:: Available data ::

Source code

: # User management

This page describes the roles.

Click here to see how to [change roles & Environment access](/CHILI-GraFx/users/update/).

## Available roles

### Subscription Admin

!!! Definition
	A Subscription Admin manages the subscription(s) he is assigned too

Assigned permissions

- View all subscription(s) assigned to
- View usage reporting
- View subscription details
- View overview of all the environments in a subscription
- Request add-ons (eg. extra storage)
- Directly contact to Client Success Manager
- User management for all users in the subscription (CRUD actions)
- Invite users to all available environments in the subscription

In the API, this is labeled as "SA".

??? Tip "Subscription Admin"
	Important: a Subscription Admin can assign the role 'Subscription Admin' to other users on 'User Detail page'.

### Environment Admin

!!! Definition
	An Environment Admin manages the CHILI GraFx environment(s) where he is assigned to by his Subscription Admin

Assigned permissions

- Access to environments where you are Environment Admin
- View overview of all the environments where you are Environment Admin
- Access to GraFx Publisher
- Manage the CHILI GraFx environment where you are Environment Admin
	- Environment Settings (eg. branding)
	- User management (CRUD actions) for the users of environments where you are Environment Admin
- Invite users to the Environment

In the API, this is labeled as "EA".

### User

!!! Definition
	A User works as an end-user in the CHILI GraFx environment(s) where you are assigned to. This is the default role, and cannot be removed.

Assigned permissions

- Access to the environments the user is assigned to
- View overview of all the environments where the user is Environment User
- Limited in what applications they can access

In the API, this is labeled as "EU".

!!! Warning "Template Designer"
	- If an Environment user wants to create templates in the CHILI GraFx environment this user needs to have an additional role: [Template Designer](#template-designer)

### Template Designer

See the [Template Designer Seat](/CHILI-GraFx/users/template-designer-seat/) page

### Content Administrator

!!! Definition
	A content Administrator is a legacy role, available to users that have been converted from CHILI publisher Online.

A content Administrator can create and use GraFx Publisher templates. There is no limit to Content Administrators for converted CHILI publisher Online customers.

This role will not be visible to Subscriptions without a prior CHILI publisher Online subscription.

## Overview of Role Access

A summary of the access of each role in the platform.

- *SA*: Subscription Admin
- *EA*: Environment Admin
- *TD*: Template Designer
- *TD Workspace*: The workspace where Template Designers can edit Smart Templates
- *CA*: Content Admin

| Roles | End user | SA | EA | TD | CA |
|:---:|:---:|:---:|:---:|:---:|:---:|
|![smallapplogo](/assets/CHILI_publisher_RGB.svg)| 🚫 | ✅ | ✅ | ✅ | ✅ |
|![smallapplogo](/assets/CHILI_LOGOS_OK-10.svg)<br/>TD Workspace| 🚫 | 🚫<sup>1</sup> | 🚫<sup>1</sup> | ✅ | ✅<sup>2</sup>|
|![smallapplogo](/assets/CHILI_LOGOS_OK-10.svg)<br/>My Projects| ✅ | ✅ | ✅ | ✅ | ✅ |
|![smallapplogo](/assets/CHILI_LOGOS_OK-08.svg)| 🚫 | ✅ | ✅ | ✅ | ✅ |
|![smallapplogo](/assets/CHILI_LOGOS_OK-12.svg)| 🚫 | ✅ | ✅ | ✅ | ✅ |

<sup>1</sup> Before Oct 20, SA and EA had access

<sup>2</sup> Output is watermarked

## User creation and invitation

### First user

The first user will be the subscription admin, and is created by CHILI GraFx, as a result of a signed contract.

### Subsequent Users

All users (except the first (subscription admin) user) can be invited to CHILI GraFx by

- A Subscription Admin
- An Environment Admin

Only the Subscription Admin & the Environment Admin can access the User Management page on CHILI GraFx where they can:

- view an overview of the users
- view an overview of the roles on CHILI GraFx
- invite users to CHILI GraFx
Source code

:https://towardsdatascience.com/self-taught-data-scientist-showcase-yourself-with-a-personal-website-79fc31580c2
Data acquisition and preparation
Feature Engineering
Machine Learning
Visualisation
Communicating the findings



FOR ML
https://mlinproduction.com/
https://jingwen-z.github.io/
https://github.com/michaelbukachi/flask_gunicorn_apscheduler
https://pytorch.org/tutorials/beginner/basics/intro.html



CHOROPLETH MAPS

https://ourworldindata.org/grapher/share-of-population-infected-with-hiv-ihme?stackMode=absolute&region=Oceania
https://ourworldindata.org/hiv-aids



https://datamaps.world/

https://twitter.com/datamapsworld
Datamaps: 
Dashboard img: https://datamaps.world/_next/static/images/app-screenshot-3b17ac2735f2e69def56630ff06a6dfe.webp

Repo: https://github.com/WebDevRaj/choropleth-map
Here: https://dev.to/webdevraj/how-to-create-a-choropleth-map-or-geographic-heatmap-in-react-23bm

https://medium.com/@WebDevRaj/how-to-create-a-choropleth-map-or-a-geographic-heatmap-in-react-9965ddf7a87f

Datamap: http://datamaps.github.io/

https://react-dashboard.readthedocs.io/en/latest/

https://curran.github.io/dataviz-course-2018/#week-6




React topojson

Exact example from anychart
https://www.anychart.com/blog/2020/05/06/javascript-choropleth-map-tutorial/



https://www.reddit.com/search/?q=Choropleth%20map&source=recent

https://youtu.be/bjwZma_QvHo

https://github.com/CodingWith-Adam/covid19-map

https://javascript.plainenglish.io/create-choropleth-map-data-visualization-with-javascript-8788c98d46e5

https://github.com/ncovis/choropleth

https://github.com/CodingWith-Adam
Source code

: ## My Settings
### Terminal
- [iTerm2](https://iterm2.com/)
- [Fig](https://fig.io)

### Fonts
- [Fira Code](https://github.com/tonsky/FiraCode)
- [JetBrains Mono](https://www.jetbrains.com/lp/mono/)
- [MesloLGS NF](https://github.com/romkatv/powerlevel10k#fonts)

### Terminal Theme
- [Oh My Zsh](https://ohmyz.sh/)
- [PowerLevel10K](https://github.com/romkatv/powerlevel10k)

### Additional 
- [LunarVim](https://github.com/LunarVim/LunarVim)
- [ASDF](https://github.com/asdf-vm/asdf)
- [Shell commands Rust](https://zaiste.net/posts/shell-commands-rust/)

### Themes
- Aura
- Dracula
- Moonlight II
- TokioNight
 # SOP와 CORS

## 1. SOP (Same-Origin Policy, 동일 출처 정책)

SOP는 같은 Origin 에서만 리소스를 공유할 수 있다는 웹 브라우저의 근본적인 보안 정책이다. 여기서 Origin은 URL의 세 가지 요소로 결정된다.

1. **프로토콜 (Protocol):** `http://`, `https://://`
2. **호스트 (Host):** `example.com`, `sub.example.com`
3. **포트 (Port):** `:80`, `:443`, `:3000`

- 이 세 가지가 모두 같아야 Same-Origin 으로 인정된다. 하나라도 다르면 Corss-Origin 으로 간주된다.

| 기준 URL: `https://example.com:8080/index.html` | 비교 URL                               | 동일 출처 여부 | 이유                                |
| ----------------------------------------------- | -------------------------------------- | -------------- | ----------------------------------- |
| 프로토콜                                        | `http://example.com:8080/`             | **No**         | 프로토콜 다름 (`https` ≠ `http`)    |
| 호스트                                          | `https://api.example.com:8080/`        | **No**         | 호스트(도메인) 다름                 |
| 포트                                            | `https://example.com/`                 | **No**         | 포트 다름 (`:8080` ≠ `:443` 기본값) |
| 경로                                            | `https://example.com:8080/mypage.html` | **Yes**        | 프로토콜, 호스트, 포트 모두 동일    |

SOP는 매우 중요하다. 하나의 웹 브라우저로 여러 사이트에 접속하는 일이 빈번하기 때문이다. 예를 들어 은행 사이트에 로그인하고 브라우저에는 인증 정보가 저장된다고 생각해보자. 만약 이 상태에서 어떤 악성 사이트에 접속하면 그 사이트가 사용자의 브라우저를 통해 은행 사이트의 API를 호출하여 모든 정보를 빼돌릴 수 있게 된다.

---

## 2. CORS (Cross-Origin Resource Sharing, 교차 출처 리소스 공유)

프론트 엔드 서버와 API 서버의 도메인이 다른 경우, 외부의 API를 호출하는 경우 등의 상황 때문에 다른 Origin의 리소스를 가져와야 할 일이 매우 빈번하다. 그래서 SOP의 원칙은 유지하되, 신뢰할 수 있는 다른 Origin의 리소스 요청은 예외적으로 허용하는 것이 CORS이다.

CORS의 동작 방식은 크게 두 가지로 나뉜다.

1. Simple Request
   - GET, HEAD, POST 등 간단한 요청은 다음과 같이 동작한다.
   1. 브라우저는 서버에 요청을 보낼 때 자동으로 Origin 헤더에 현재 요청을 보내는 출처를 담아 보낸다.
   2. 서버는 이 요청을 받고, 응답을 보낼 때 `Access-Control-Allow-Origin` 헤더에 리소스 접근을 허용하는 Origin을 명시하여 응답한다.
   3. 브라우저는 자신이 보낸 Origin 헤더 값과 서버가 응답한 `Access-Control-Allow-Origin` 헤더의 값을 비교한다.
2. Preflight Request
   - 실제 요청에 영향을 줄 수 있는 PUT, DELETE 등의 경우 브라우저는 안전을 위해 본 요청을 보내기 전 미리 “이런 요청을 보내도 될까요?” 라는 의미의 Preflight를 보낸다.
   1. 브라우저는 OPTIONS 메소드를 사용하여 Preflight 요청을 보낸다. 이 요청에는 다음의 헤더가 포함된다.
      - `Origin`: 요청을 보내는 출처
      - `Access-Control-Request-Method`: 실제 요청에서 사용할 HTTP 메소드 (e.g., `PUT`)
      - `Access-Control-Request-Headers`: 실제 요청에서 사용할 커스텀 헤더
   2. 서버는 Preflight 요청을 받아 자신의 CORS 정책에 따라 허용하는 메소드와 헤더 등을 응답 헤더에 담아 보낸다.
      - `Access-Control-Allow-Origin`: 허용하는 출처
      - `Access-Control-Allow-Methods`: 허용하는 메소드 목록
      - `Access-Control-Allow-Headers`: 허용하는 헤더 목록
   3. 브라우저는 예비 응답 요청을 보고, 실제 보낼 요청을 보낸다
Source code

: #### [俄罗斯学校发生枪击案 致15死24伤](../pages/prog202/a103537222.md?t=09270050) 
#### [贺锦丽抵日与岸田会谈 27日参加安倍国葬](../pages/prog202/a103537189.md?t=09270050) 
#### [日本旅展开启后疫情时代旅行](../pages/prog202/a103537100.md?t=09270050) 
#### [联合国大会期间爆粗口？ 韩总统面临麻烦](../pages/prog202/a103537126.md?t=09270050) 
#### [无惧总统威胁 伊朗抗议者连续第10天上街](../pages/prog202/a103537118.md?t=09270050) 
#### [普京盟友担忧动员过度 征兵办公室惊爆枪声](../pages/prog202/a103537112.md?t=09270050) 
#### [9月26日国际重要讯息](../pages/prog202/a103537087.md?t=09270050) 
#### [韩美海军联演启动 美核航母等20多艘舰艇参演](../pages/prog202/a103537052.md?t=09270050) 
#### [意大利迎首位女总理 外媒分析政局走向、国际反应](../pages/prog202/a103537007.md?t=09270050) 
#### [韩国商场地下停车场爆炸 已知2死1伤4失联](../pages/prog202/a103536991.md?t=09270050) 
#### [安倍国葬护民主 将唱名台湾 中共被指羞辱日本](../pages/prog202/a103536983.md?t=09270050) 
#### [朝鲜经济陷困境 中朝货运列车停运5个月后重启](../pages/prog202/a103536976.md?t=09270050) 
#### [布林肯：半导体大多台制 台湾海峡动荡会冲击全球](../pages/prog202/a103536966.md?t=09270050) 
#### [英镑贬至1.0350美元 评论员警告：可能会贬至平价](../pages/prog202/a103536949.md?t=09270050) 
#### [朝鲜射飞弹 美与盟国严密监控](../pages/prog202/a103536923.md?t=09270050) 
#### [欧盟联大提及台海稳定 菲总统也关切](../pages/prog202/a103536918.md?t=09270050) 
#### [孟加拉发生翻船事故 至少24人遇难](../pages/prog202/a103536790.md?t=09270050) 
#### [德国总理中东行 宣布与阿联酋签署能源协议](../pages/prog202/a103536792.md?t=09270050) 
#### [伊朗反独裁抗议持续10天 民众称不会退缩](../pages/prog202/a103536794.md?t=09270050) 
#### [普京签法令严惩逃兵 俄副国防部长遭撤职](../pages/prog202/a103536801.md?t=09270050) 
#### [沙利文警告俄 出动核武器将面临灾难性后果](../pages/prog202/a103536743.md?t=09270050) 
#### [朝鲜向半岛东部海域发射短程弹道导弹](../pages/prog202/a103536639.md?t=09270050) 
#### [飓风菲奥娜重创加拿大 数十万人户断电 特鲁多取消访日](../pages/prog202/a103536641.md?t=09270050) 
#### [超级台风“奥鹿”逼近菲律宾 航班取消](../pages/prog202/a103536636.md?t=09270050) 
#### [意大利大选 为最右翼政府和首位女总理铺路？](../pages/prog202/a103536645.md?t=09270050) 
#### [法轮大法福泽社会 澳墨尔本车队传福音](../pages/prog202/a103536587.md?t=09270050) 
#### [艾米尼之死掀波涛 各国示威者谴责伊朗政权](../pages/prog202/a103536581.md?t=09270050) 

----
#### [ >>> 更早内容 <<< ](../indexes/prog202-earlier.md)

:::

Exercise instructions:
Go through the lines above. Select every one that has the string "romkatv".

The answer:
- [MesloLGS NF](https://github.com/romkatv/powerlevel10k#fonts)
- [PowerLevel10K](https://github.com/romkatv/powerlevel10k)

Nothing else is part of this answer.